Serve il consenso della controparte per trattarne i dati?
No. Lo studio tratta i dati della controparte per difendere un diritto del cliente: per i dati comuni la base è il legittimo interesse, per quelli sanitari e giudiziari la necessità di accertare, esercitare o difendere un diritto in giudizio (art. 9, par. 2, lett. f, GDPR; art. 2-octies Codice privacy).
L’avvocato che lavora da solo deve tenere il registro dei trattamenti?
Quasi sempre sì.
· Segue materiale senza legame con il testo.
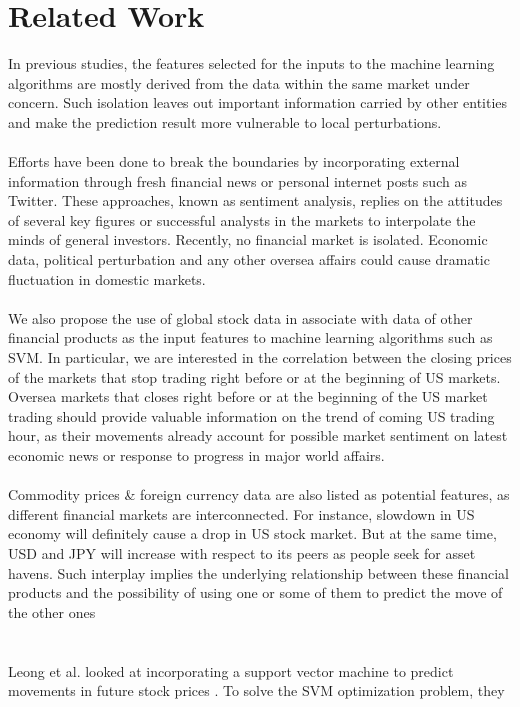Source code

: \usepackage{fancyhdr}\documentclass[conference]{IEEEtran}
\begin{document}
\section{Related Work}
In previous studies, the features selected for the inputs to the machine learning algorithms are mostly derived from the data within the same market under concern. Such isolation leaves out important information carried by other entities and make the prediction result more vulnerable to local perturbations.\\ \\
   Efforts have been done to break the boundaries by incorporating external information through fresh financial news or personal internet posts such as Twitter. These approaches, known as sentiment analysis, replies on the attitudes of several key figures or successful analysts in the markets to interpolate the minds of general investors. Recently, no financial market is isolated. Economic data, political perturbation and any other oversea affairs could cause dramatic fluctuation in domestic markets.  \\  \\
   We also propose the use of global stock data in associate with data of other financial products as the input features to machine learning algorithms such as SVM. In particular, we are interested in the correlation between the closing prices of the markets that stop trading right before or at the beginning of US markets. Oversea markets that closes right before or at the beginning of the US market trading should provide valuable information on the trend of coming US trading hour, as their movements already account for possible market sentiment on latest economic news or response to progress in major world affairs. \\ \\
   Commodity prices & foreign currency data are also listed as potential features, as different financial markets are interconnected. For instance, slowdown in US economy will definitely cause a drop in US stock market. But at the same time, USD and JPY will increase with respect to its peers as people seek for asset havens. Such interplay implies the underlying relationship between these financial products and the possibility of using one or some of them to predict the move of the other ones\\
\\ \\
Leong et al. looked at incorporating a support vector
machine to predict movements in future stock prices \cite{1}. To solve the SVM optimization problem, they
\end{document}
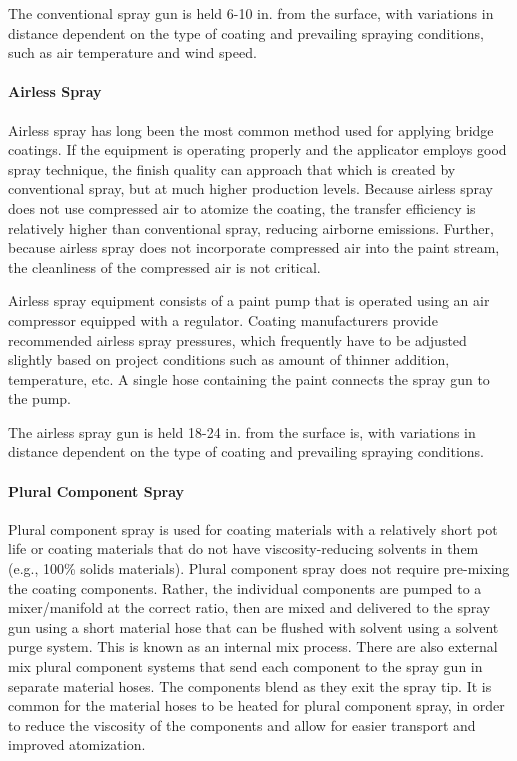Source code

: The conventional spray gun is held 6-10 in. from the surface, with variations in distance dependent on the type of
coating and prevailing spraying conditions, such as air temperature and wind speed.

\paragraph{Airless Spray}
Airless spray has long been the most common method used for applying bridge coatings. If the equipment is
operating properly and the applicator employs good spray technique, the finish quality can approach that which is
created by conventional spray, but at much higher production levels. Because airless spray does not use compressed
air to atomize the coating, the transfer efficiency is relatively higher than conventional spray, reducing airborne
emissions. Further, because airless spray does not incorporate compressed air into the paint stream, the cleanliness of
the compressed air is not critical.

Airless spray equipment consists of a paint pump that is operated using an air compressor equipped with a
regulator. Coating manufacturers provide recommended airless spray pressures, which frequently have to be adjusted
slightly based on project conditions such as amount of thinner addition, temperature, etc. A single hose containing
the paint connects the spray gun to the pump.

The airless spray gun is held 18-24 in. from the surface is, with variations in distance dependent on the type of
coating and prevailing spraying conditions.

\paragraph{Plural Component Spray}
Plural component spray is used for coating materials with a relatively short pot life or coating materials that do
not have viscosity-reducing solvents in them (e.g., 100\% solids materials). Plural component spray does not require
pre-mixing the coating components. Rather, the individual components are pumped to a mixer/manifold at the correct
ratio, then are mixed and delivered to the spray gun using a short material hose that can be flushed with solvent using
a solvent purge system. This is known as an internal mix process. There are also external mix plural component
systems that send each component to the spray gun in separate material hoses. The components blend as they exit the
spray tip. It is common for the material hoses to be heated for plural component spray, in order to reduce the
viscosity of the components and allow for easier transport and improved atomization.

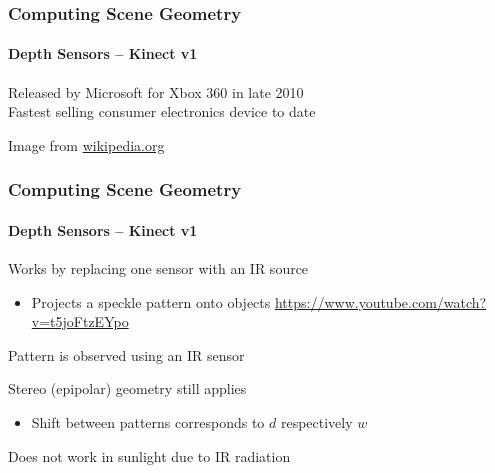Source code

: \documentclass[xetex,professionalfont]{beamer}
\begin{document}
\begin{frame}
\frametitle{Computing Scene Geometry}
\framesubtitle{Depth Sensors -- Kinect v1}

Released by Microsoft for Xbox 360 in late 2010\\\medskip
Fastest selling consumer electronics device to date %

\bigskip
\begin{center}
    {\centering Image from \url{wikipedia.org}}
\end{center}

\end{frame}


\begin{frame}
\frametitle{Computing Scene Geometry}
\framesubtitle{Depth Sensors -- Kinect v1}

Works by replacing one sensor with an IR source
\begin{itemize}
    \item Projects a speckle pattern onto objects \url{https://www.youtube.com/watch?v=t5joFtzEYpo}
\end{itemize}

\bigskip
Pattern is observed using an IR sensor 

\bigskip
Stereo (epipolar) geometry still applies %
\begin{itemize}
    \item Shift between patterns corresponds to $d$ respectively $w$ %
\end{itemize}

\bigskip
Does not work in sunlight due to IR radiation %

\end{frame}

\end{document}
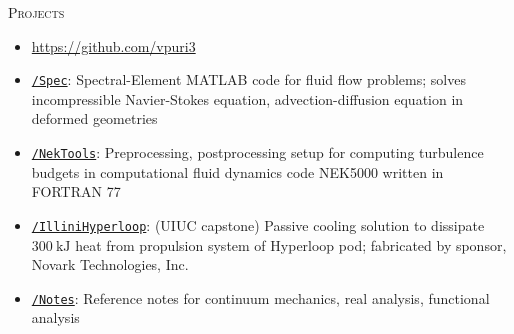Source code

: \documentclass[10pt]{article}
\begin{document}
\begin{multicols}{2}
\textsc{Projects}
\columnbreak

\vspace{-1.75em}
\begin{itemize}[label=-]
    \setlength{\itemindent}{-1.50em}
    \setlength\itemsep{-0.25em}
    \item[]\hspace{-0.90em}\url{https://github.com/vpuri3}
    \item \href{https://github.com/vpuri3/Spec}{\texttt{/Spec}}: Spectral-Element MATLAB code for fluid flow problems; solves incompressible Navier-Stokes equation, advection-diffusion equation in deformed geometries
    \item \href{https://github.com/vpuri3/NekTools}{\texttt{/NekTools}}: Preprocessing, postprocessing setup for computing turbulence budgets in computational fluid dynamics code {NEK5000} written in FORTRAN 77
    \item \href{https://github.com/vpuri3/IlliniHyperloop}{\texttt{/IlliniHyperloop}}: (UIUC capstone) Passive cooling solution to dissipate $\SI{300}{\kilo \joule}$ heat from propulsion system of Hyperloop pod; fabricated by sponsor, Novark Technologies, Inc.
    \item \href{https://github.com/vpuri3/Notes}{\texttt{/Notes}}: Reference notes for continuum mechanics, real analysis, functional analysis
\end{itemize}
\vspace{-2.0em}

\end{multicols}
\vspace{-1.5em}
\vfill
\end{document}
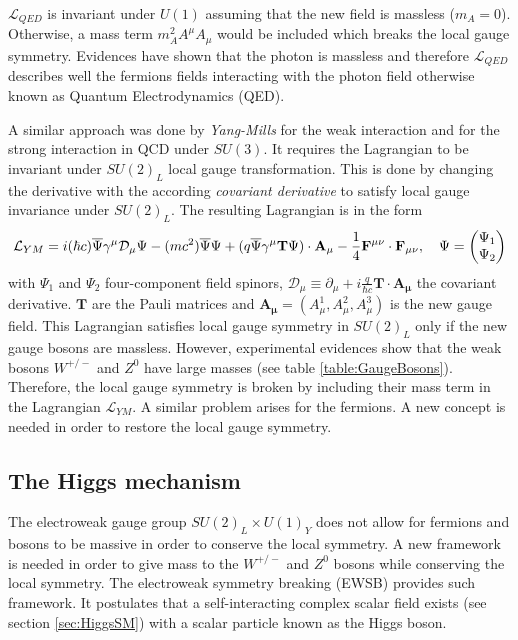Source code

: $\mathcal{L}_{QED}$ is invariant under $U(1)$ assuming that the new field is massless ($m_{A} = 0$). Otherwise, a mass term $m_{A}^2A^{\mu}A_{\mu}$ would be included which breaks the local gauge symmetry. Evidences \cite{Lakes:1998mi, Chibisov:1976mm, Williams:1971ms} have shown that the photon is massless and therefore $\mathcal{L}_{QED}$ describes well the fermions fields interacting with the photon field otherwise known as Quantum Electrodynamics (QED).

A similar approach was done by \textit{Yang-Mills} for the weak interaction and for the strong interaction in QCD under $SU(3)$. It requires the Lagrangian to be invariant under $SU(2)_{L}$ local gauge transformation. This is done by changing the derivative with the according \textit{covariant derivative} to satisfy local gauge invariance under $SU(2)_{L}$. The resulting Lagrangian is in the form \cite{Griffiths:343277}
\begin{equation}
  \mathcal{L}_{YM} = i(\hbar c)\overline{\rm \Psi}\gamma^{\mu}\mathcal{D}_{\mu}\Psi - (mc^2)\overline{\rm \Psi}\Psi + (q\overline{\rm \Psi}\gamma^{\mu}\mathbf{T}\Psi) \cdot \mathbf{A_{\mu}} - \frac{1}{4}\mathbf{F^{\mu\nu}} \cdot \mathbf{F_{\mu\nu}}, \quad \Psi = \begin{pmatrix} \Psi_1 \\ \Psi_2 \end{pmatrix}
\end{equation}
with $\Psi_1$ and $\Psi_2$ four-component field spinors, $\mathcal{D}_{\mu} \equiv \partial_{\mu} + i\frac{q}{\hbar c}\mathbf{T} \cdot \mathbf{A_{\mu}}$ the covariant derivative. $\mathbf{T}$ are the Pauli matrices and $\mathbf{A_{\mu}} = (A_{\mu}^1, A_{\mu}^2, A_{\mu}^3)$ is the new gauge field. This Lagrangian satisfies local gauge symmetry in $SU(2)_{L}$ only if the new gauge bosons are massless. However, experimental evidences \cite{Rubbia:1983pta} show that the weak bosons $W^{+/-}$ and $Z^0$ have large masses (see table \ref{table:GaugeBosons}). Therefore, the local gauge symmetry is broken by including their mass term in the Lagrangian $\mathcal{L}_{YM}$. A similar problem arises for the fermions. A new concept is needed in order to restore the local gauge symmetry.

\subsection{The Higgs mechanism}
\label{subsec:HiggsMecha}

The electroweak gauge group $SU(2)_{L} \times U(1)_{Y}$ does not allow for fermions and bosons to be massive in order to conserve the local symmetry. A new framework is needed in order to give mass to the $W^{+/-}$ and $Z^0$ bosons while conserving the local symmetry. The electroweak symmetry breaking (EWSB) provides such framework. It postulates that a self-interacting complex scalar field exists (see section \ref{sec:HiggsSM}) with a scalar particle known as the Higgs boson.

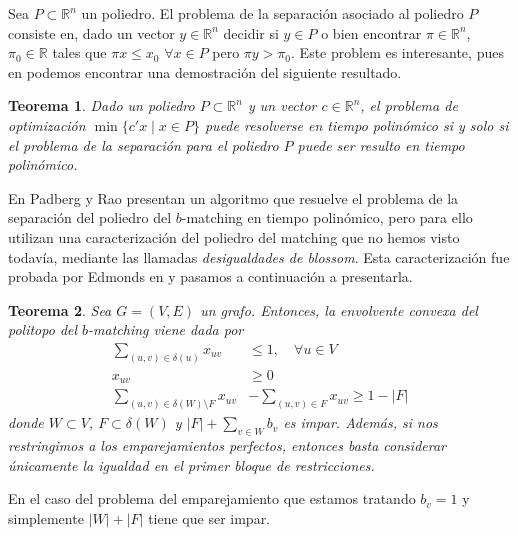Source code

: \documentclass[twoside,a4paper,openright,12pt,tikz]{book}
\newtheorem{thm}{Teorema}[section]
\newcommand{\R}{\mathbb{R}}
\begin{document}
Sea $P\subset \R^n$ un poliedro. El problema de la separación asociado al poliedro $P$ consiste en, dado un vector $y\in \R^n$ decidir si $y\in P$ o bien encontrar $\pi \in \R^n$, $\pi_0\in\R$ tales que $\pi x \leq x_0$ $\forall x \in P$ pero $\pi y > \pi_0$. Este problem es interesante, pues en \cite{sepa} podemos encontrar una demostración del siguiente resultado.
\begin{thm}
Dado un poliedro $P\subset \R^n$ y un vector $c\in \R^n$, el problema de optimización $\min\{c'x \mid x \in P\}$ puede resolverse en tiempo polinómico si y solo si el problema de la separación para el poliedro $P$ puede ser resulto en tiempo polinómico.
\end{thm}
En \cite{rao} Padberg y Rao presentan un algoritmo que resuelve el problema de la separación del poliedro del $b$-matching en tiempo polinómico, pero para ello utilizan una caracterización del poliedro del matching que no hemos visto todavía, mediante las llamadas \textit{desigualdades de blossom}. Esta caracterización fue probada por Edmonds en \cite{edmond} y pasamos a continuación a presentarla.


\begin{thm}
Sea $G=(V,E)$ un grafo. Entonces, la envolvente convexa del politopo del $b$-matching viene dada por
\begin{align*}
\sum_{(u,v)\in\delta(u)} x_{uv} &\leq 1, \quad \forall u\in V\\
x_{uv} &\geq 0\\
\sum_{(u,v)\in \delta(W)\setminus F}x_{uv}& - \sum_{(u,v)\in F}x_{uv} \geq 1 - |F|
\end{align*}
donde $W\subset V$, $F \subset \delta(W)$ y $|F| + \sum_{v \in W} b_v$ es impar. Además, si nos restringimos a los emparejamientos perfectos, entonces basta considerar únicamente la igualdad en el primer bloque de restricciones.
\end{thm}
En el caso del problema del emparejamiento que estamos tratando $b_v = 1$ y simplemente $|W|+|F|$ tiene que ser impar. 
\end{document}
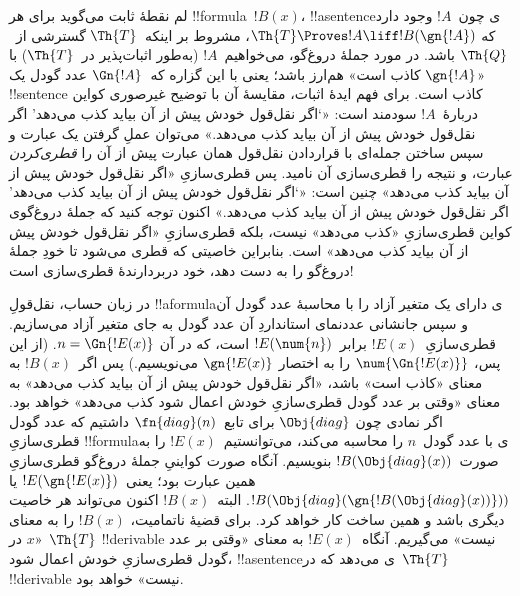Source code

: \documentclass[../../../include/open-logic-section]{subfiles}
\begin{document}


\begin{explain}
لم نقطهٔ ثابت می‌گوید برای هر !!{formula}~$!B(x)$، !!a{sentence}ی
چون~$!A$ وجود دارد که
$\Th{T} \Proves !A \liff !B(\gn{!A})$، مشروط بر اینکه~$\Th{T}$
گسترشی از~$\Th{Q}$ باشد. در مورد جملهٔ دروغ‌گو، می‌خواهیم~$!A$ (به‌طور
اثبات‌پذیر در~$\Th{T}$) با «$\gn{!A}$ کاذب است» هم‌ارز باشد؛ یعنی با
این گزاره که~$\Gn{!A}$ عدد گودل یک !!{sentence} کاذب است. برای فهم
ایدهٔ اثبات، مقایسهٔ آن با توضیح غیرصوری کواین دربارهٔ~$!A$ سودمند
است: «`اگر نقل‌قول خودش پیش از آن بیاید کذب می‌دهد' اگر نقل‌قول خودش
پیش از آن بیاید کذب می‌دهد.» می‌توان عملِ گرفتن یک عبارت و سپس
ساختن جمله‌ای با قراردادن نقل‌قول همان عبارت پیش از آن را
\emph{قطری‌کردن} عبارت، و نتیجه را قطری‌سازی آن نامید. پس قطری‌سازیِ
«اگر نقل‌قول خودش پیش از آن بیاید کذب می‌دهد» چنین است: «`اگر نقل‌قول
خودش پیش از آن بیاید کذب می‌دهد' اگر نقل‌قول خودش پیش از آن بیاید کذب
می‌دهد.» اکنون توجه کنید که جملهٔ دروغ‌گوی کواین قطری‌سازیِ «کذب
می‌دهد» نیست، بلکه قطری‌سازیِ «اگر نقل‌قول خودش پیش از آن بیاید کذب
می‌دهد» است. بنابراین خاصیتی که قطری می‌شود تا خودِ جملهٔ دروغ‌گو را
به دست دهد، خود دربردارندهٔ قطری‌سازی است!{}

در زبان حساب، نقل‌قولِ !!a{formula}ی دارای یک متغیر آزاد را با محاسبهٔ
عدد گودل آن و سپس جانشانی عددنمای استانداردِ آن عدد گودل به جای متغیر
آزاد می‌سازیم. قطری‌سازیِ~$!E(x)$ برابر~$!E(\num{n})$ است، که در آن
$n = \Gn{!E(x)}$. (از این پس، $\num{\Gn{!E(x)}}$ را به اختصار
$\gn{!E(x)}$ می‌نویسیم.) پس اگر~$!B(x)$ به معنای «کاذب است» باشد،
«اگر نقل‌قول خودش پیش از آن بیاید کذب می‌دهد» به معنای «وقتی بر عدد
گودل قطری‌سازیِ خودش اعمال شود کذب می‌دهد» خواهد بود. اگر نمادی چون
$\Obj{diag}$ برای تابع~$\fn{diag}(n)$ داشتیم که عدد گودل قطری‌سازیِ
!!{formula}ی با عدد گودل~$n$ را محاسبه می‌کند، می‌توانستیم~$!E(x)$ را
به صورت~$!B(\Obj{diag}(x))$ بنویسیم. آنگاه صورت کواینیِ جملهٔ دروغ‌گو
قطری‌سازیِ همین عبارت بود؛ یعنی~$!E(\gn{!E(x)})$ یا
$!B(\Obj{diag}(\gn{!B(\Obj{diag}(x))}))$. البته~$!B(x)$ اکنون
می‌تواند هر خاصیت دیگری باشد و همین ساخت کار خواهد کرد. برای قضیهٔ
ناتمامیت، $!B(x)$ را به معنای «$x$ در~$\Th{T}$ !!{derivable} نیست»
می‌گیریم. آنگاه~$!E(x)$ به معنای «وقتی بر عدد گودل قطری‌سازیِ خودش
اعمال شود، !!a{sentence}ی می‌دهد که در~$\Th{T}$ !!{derivable} نیست»
خواهد بود.


\end{explain}
\end{document}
L’esenzione per chi ha meno di 250 dipendenti non vale per chi tratta dati sanitari o giudiziari in modo non occasionale, e le FAQ del Garante citano espressamente gli avvocati fra i professionisti obbligati.
Lo studio legale deve nominare un DPO?
Di norma no. Il considerando 91 del GDPR esclude che il trattamento dei dati dei clienti da parte di un singolo avvocato sia su larga scala. Uno studio grande, o che tratta masse di dati sanitari, deve valutare caso per caso.
Devo dare l’informativa privacy alla controparte?
No, quando i dati sono coperti dal segreto professionale o quando l’informativa pregiudicherebbe la difesa (art. 14, par. 5, lett. b e d, GDPR). Resta dovuta al cliente.
Cosa faccio se mando una PEC con dati del cliente al destinatario sbagliato?
È una violazione dei dati personali. Chiedi al destinatario di cancellarla, valuta il rischio per le persone coinvolte e, se non è improbabile, notificala al Garante entro 72 ore. In ogni caso annotala nel registro interno delle violazioni.